Task item.
Below are the records; tally the lines in them that include the word "believe" and reply with the number alone.

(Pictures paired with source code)
========

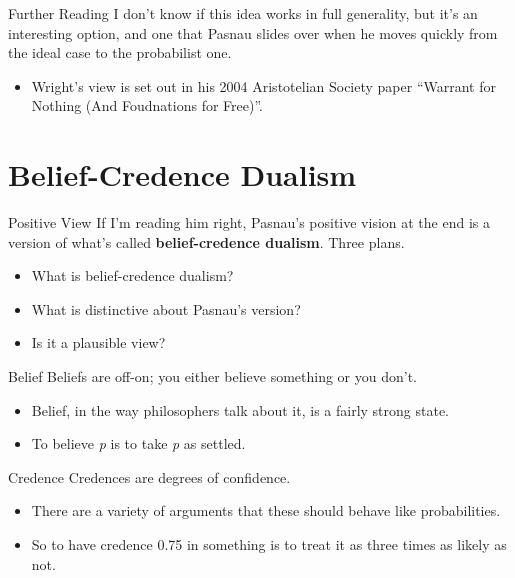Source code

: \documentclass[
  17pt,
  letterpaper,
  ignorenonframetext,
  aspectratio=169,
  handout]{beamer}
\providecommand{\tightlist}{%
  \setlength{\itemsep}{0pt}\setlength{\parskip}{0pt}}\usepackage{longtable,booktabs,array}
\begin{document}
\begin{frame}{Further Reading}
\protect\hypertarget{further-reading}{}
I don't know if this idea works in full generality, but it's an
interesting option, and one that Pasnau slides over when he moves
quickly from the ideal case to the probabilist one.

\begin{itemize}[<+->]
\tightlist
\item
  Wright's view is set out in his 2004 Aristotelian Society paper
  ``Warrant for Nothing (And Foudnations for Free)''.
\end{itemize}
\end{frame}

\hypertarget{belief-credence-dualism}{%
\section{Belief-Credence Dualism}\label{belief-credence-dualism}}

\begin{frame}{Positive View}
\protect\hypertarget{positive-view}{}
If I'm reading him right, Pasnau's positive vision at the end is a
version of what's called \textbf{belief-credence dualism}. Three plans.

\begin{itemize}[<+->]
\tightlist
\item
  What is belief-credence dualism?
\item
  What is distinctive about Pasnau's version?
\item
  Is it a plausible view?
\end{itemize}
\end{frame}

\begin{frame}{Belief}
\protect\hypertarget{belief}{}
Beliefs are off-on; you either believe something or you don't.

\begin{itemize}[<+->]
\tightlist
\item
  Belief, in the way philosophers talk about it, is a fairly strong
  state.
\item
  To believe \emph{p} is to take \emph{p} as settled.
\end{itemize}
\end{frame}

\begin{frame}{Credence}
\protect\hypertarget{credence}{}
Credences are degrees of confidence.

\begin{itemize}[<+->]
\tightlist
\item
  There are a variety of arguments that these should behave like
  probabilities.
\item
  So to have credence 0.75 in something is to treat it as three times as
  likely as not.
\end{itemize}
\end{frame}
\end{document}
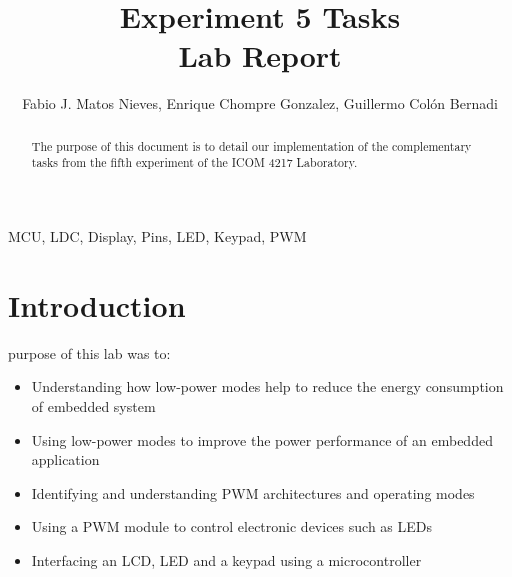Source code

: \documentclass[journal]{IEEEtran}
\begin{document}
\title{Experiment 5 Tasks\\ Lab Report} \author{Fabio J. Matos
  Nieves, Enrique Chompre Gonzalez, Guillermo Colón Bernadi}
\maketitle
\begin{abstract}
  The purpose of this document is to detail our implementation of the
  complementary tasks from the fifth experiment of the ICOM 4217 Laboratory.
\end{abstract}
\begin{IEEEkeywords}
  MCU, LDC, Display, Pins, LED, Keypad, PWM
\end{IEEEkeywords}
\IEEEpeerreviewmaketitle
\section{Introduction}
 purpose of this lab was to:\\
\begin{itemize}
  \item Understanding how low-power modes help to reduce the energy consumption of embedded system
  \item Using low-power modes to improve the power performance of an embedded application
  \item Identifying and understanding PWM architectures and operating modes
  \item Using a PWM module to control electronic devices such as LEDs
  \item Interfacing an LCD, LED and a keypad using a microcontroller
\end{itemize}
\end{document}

========

Final answer.
2